── Records supplied ──
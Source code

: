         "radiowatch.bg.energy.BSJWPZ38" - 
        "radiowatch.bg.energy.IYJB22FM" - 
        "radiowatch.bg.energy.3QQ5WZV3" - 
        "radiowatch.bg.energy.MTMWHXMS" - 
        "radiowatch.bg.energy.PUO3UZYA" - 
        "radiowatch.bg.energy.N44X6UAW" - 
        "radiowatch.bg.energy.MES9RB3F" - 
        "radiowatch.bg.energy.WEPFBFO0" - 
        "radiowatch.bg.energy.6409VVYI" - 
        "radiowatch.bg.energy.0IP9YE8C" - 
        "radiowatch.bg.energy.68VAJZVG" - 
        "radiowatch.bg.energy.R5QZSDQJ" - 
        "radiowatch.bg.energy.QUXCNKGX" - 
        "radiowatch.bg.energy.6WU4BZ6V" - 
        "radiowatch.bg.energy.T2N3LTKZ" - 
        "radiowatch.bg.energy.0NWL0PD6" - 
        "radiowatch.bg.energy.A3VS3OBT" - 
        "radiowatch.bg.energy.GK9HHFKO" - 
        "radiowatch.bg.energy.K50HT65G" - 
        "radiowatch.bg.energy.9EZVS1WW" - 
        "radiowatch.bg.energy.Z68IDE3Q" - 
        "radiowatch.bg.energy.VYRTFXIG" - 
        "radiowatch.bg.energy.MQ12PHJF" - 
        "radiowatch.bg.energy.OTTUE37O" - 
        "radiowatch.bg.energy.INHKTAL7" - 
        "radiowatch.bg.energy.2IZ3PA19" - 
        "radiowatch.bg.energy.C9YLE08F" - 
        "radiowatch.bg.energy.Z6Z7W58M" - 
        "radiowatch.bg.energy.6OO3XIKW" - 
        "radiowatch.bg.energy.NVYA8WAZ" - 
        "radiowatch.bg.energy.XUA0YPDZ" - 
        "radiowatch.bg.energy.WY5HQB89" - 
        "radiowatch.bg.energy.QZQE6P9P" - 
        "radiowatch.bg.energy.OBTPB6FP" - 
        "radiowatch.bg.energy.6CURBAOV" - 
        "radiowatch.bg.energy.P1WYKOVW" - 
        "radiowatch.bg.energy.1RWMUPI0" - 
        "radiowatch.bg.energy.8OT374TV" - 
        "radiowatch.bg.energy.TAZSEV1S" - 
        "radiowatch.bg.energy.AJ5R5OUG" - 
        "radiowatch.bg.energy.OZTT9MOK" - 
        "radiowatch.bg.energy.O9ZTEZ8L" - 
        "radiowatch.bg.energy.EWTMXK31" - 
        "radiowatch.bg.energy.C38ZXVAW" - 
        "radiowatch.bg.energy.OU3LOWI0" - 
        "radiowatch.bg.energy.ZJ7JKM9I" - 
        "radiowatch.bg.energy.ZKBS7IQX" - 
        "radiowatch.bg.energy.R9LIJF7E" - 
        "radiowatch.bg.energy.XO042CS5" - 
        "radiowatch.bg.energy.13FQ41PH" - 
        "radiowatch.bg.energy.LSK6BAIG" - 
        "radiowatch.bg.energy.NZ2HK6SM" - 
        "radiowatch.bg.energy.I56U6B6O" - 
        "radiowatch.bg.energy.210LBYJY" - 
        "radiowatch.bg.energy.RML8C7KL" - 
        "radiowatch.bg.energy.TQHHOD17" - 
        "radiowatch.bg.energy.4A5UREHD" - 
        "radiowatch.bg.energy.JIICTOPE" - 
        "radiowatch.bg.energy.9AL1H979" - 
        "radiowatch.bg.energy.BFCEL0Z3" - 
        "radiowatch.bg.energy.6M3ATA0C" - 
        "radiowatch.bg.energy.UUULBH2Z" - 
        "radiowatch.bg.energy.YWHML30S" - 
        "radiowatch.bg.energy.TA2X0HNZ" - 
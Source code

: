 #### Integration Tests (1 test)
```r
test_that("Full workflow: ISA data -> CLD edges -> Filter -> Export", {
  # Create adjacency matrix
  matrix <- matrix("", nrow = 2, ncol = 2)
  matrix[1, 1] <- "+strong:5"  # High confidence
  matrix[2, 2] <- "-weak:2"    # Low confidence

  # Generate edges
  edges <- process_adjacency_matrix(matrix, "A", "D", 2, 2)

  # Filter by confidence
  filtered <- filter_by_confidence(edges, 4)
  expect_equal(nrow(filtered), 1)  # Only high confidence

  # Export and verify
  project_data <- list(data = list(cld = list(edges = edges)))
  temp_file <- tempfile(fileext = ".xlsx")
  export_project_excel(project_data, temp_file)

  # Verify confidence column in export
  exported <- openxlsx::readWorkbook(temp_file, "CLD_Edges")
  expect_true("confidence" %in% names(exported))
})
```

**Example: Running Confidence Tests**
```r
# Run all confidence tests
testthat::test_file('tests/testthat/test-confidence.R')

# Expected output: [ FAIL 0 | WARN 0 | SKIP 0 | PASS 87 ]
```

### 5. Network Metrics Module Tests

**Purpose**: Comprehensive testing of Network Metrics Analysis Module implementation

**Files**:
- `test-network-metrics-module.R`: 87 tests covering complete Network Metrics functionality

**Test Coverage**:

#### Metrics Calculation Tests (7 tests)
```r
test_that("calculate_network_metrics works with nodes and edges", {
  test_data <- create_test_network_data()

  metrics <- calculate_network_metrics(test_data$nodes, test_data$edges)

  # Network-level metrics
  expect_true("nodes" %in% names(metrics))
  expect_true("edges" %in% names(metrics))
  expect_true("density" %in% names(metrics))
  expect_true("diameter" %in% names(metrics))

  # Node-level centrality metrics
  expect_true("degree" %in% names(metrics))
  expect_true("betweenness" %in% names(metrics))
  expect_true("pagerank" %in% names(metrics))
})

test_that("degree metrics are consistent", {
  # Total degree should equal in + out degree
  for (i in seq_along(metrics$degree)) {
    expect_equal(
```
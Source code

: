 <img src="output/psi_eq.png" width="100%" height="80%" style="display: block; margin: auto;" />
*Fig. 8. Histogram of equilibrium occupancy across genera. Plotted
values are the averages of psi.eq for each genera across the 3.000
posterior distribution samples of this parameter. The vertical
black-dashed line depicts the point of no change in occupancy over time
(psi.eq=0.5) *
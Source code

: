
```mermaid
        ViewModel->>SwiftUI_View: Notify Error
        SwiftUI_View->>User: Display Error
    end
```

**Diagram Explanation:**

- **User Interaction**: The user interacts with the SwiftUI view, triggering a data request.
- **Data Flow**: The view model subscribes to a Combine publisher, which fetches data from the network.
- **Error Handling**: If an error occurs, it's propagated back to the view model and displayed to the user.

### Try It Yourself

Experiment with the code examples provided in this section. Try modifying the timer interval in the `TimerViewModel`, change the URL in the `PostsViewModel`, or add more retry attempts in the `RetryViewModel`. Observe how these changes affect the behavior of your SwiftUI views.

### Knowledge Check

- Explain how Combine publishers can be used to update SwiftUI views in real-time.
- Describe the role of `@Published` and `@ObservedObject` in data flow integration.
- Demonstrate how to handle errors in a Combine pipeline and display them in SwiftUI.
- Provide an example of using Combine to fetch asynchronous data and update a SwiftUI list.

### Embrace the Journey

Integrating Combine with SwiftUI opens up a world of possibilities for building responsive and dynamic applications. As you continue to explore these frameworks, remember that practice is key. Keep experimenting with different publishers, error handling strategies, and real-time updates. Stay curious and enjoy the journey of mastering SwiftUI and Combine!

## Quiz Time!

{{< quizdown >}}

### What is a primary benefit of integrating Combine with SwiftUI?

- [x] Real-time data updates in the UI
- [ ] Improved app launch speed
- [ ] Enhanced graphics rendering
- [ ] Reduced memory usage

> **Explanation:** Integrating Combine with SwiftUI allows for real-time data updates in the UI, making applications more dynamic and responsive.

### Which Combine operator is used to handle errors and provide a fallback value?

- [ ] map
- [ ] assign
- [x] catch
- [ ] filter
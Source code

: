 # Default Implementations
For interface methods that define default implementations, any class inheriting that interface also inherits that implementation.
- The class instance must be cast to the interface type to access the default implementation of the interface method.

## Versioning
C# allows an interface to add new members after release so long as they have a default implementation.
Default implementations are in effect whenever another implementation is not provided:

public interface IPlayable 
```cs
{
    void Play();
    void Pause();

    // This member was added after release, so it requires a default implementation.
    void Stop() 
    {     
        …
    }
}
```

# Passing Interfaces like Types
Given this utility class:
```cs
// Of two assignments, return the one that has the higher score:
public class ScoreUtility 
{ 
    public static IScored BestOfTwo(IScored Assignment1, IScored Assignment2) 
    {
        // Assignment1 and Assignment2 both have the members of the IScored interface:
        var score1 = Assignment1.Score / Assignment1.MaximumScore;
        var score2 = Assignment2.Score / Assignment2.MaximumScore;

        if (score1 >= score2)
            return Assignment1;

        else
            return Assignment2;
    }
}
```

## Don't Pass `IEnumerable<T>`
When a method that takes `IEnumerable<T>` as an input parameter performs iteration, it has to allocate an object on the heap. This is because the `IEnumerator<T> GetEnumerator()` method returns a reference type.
───
Exercise aim:
Copying begins at the line that holds "C# allows an" and ends at the last line of the data above, with both included and each line kept exactly.

Output below:
C# allows an interface to add new members after release so long as they have a default implementation.
Default implementations are in effect whenever another implementation is not provided:

public interface IPlayable 
```cs
{
    void Play();
    void Pause();

    // This member was added after release, so it requires a default implementation.
    void Stop() 
    {     
        …
    }
}
```

# Passing Interfaces like Types
Given this utility class:
```cs
// Of two assignments, return the one that has the higher score:
public class ScoreUtility 
{ 
    public static IScored BestOfTwo(IScored Assignment1, IScored Assignment2) 
    {
        // Assignment1 and Assignment2 both have the members of the IScored interface:
        var score1 = Assignment1.Score / Assignment1.MaximumScore;
        var score2 = Assignment2.Score / Assignment2.MaximumScore;

        if (score1 >= score2)
            return Assignment1;

        else
            return Assignment2;
    }
}
```

## Don't Pass `IEnumerable<T>`
When a method that takes `IEnumerable<T>` as an input parameter performs iteration, it has to allocate an object on the heap. This is because the `IEnumerator<T> GetEnumerator()` method returns a reference type.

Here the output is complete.